The anticipated rise should kick off a stabilization in mortgage maturation patterns after a rollercoaster ride in the past few years, according to Jamie Woodwell, MBA’s vice president of commercial real estate research.

“This year marks the beginning of a ‘return to normalcy’ after the so-called ‘wall of maturities’ in 2016 and 2017, and the ‘trough of maturities’ in 2018 and 2019,” he said.

Even with the bounceback, however, Woodwell called the volume of 2020 maturities “muted.”

“This is particularly true for multifamily mortgages held or guaranteed by Fannie Mae, Freddie Mac and FHA, of which less than 2% of the outstanding balance will mature,” Woodwell said. “Loans made by investor-driven lenders, such as mortgage REITs, debt funds and credit companies, tend to be shorter-term, which is why nearly one-quarter of the outstanding balance of those loans will mature in 2020.”

Per the report, volumes among loan maturities fluctuate substantially by investor group. For example, $59.3 billion (24%) of commercial mortgages held by credit companies and other investors are due to mature in 2020. Life insurance companies, on the other hand, will see only $24.8 billion (4%) of their outstanding balances come due.

Woodwell added that different property markets are also in “very different places,” the MBA reported.

“The apartment market is like the Energizer Bunny. It was the first property type to come back after the recession and it has been the leader ever since,” he said at the convention. “There are more multifamily units under construction today than any time since the 1970s, but there is still strong absorption out there.
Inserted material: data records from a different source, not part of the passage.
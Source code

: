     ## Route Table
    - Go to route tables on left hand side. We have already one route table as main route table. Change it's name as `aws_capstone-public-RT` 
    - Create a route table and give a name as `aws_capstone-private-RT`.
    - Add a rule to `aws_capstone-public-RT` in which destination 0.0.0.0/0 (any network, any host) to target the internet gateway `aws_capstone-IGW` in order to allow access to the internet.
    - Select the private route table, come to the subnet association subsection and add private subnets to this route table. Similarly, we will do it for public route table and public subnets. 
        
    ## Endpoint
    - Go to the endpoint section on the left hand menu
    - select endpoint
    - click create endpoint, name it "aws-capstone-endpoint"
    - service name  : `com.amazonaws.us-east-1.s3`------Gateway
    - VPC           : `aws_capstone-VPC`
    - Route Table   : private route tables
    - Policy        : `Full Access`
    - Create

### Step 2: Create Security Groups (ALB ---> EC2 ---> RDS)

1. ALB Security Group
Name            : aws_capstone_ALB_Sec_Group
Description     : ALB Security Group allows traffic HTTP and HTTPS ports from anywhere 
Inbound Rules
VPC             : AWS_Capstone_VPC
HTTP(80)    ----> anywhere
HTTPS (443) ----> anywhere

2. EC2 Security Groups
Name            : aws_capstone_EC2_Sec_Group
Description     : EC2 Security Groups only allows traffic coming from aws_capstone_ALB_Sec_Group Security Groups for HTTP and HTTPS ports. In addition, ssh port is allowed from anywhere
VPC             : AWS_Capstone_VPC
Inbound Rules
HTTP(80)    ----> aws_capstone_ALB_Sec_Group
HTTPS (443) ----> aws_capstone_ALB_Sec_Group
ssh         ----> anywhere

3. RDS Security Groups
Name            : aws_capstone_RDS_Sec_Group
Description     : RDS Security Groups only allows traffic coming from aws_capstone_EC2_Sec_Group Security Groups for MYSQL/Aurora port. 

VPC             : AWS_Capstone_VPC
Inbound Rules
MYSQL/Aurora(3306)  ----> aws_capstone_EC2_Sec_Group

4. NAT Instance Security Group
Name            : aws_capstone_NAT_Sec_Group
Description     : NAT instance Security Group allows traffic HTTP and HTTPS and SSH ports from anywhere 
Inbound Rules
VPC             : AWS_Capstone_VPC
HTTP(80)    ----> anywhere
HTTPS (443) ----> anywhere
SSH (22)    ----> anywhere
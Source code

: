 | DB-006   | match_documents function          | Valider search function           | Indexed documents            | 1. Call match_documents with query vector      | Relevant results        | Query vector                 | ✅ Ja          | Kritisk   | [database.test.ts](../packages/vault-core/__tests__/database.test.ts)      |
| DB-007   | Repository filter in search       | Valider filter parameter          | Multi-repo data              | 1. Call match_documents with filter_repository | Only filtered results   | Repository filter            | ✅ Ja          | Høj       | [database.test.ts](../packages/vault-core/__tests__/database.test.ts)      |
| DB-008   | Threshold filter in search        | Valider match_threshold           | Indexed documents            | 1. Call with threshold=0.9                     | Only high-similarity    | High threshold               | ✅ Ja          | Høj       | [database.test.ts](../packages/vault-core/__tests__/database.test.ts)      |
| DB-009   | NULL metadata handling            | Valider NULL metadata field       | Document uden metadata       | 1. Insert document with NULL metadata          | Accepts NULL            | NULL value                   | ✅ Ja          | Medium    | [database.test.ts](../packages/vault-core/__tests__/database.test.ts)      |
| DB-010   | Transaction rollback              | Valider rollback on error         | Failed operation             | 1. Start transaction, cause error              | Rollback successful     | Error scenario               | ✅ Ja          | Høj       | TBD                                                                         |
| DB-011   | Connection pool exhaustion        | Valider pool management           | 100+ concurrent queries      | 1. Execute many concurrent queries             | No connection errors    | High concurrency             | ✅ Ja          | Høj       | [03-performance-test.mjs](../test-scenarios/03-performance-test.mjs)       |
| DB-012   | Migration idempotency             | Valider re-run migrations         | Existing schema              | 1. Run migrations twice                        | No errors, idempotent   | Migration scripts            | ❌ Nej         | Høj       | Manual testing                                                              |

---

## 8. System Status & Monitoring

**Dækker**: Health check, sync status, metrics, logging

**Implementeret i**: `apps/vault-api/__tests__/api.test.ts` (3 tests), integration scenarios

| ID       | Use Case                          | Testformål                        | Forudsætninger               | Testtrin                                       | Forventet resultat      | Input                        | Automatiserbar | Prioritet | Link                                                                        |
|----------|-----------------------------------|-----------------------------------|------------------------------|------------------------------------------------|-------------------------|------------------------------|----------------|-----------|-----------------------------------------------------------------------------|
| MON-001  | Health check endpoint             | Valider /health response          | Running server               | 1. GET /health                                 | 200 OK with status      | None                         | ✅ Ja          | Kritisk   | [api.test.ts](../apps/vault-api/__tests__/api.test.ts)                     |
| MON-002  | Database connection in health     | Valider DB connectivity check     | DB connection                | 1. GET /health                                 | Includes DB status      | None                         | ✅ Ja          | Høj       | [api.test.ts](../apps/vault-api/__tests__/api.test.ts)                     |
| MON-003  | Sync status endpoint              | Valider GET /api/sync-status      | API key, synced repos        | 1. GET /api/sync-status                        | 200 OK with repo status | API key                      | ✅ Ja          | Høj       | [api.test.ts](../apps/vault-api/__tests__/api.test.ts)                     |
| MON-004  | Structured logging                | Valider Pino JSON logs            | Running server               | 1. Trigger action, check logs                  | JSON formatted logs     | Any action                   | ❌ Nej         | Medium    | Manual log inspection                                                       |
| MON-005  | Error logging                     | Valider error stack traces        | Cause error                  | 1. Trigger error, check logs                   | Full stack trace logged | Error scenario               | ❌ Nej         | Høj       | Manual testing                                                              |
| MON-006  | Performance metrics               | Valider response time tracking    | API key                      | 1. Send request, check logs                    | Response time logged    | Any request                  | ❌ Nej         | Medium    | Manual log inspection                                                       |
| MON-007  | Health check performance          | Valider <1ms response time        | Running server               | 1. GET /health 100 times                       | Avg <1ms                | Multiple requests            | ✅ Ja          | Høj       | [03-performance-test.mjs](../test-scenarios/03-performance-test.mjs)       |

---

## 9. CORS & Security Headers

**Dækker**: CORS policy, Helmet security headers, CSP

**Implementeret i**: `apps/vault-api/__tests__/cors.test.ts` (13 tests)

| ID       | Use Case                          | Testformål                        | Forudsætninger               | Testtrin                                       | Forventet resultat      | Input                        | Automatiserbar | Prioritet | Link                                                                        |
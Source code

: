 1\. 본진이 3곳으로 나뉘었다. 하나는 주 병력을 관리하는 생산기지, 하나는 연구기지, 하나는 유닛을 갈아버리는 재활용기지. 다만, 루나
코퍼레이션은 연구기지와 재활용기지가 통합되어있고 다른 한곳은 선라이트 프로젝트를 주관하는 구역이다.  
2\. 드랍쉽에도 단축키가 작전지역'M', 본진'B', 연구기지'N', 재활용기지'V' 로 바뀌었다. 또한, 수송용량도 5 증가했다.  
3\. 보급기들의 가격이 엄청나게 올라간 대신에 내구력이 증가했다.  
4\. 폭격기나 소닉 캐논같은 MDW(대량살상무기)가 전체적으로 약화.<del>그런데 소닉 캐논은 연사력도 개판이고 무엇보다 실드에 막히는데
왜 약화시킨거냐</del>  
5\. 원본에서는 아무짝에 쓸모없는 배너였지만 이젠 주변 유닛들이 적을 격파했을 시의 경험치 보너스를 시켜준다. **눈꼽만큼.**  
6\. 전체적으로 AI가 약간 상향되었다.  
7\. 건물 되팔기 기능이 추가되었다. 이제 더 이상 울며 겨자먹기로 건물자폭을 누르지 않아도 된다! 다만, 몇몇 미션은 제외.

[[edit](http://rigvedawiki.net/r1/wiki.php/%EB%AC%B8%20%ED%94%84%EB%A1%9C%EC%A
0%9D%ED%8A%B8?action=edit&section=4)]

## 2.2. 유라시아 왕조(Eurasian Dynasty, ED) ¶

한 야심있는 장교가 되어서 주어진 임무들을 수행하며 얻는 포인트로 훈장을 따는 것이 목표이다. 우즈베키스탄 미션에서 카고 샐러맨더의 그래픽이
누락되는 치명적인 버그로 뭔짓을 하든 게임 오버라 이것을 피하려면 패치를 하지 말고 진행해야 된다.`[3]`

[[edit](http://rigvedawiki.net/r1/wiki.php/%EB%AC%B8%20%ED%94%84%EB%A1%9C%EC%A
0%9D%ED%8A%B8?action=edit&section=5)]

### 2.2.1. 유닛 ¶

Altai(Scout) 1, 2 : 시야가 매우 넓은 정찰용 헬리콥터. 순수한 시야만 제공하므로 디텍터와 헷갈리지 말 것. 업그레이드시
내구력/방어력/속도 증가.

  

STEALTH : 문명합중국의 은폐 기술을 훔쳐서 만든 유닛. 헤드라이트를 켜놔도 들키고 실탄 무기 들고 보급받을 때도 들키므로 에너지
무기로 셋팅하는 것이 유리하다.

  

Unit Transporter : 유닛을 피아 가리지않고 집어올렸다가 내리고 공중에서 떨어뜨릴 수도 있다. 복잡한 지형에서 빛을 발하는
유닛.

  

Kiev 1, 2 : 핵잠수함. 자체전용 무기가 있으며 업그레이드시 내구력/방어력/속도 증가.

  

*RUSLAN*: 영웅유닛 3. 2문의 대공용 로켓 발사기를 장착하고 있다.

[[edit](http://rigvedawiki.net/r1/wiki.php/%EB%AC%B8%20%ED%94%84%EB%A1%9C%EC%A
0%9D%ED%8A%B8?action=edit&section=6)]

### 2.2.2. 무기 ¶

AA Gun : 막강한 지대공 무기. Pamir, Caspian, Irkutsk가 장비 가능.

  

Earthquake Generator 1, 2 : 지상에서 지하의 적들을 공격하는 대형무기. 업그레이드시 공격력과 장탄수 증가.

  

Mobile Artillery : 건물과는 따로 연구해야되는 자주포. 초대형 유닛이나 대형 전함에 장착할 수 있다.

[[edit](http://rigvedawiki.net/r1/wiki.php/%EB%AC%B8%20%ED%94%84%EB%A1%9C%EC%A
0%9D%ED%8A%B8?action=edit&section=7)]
Investors continue to seek out multifamily investment either on the debt or the equity side.”

Office activity, on the other hand, offers more of a mixed picture. “On one hand, we see strong employment growth,” Woodwell said. “At the same time, we’re seeing people use office space more efficiently, so new demand has not been fully met.”

Meanwhile, the retail sector continues to evolve as more consumer sales are completed via e-commerce rather than at brick-and-mortar locations.

“There is a move toward ‘experiential’ retail,” Woodwell said. “The type of retail property that has seen the greatest growth is nail salons, because you can’t do that over the internet. So, there are very interesting shifts in the retail sector.”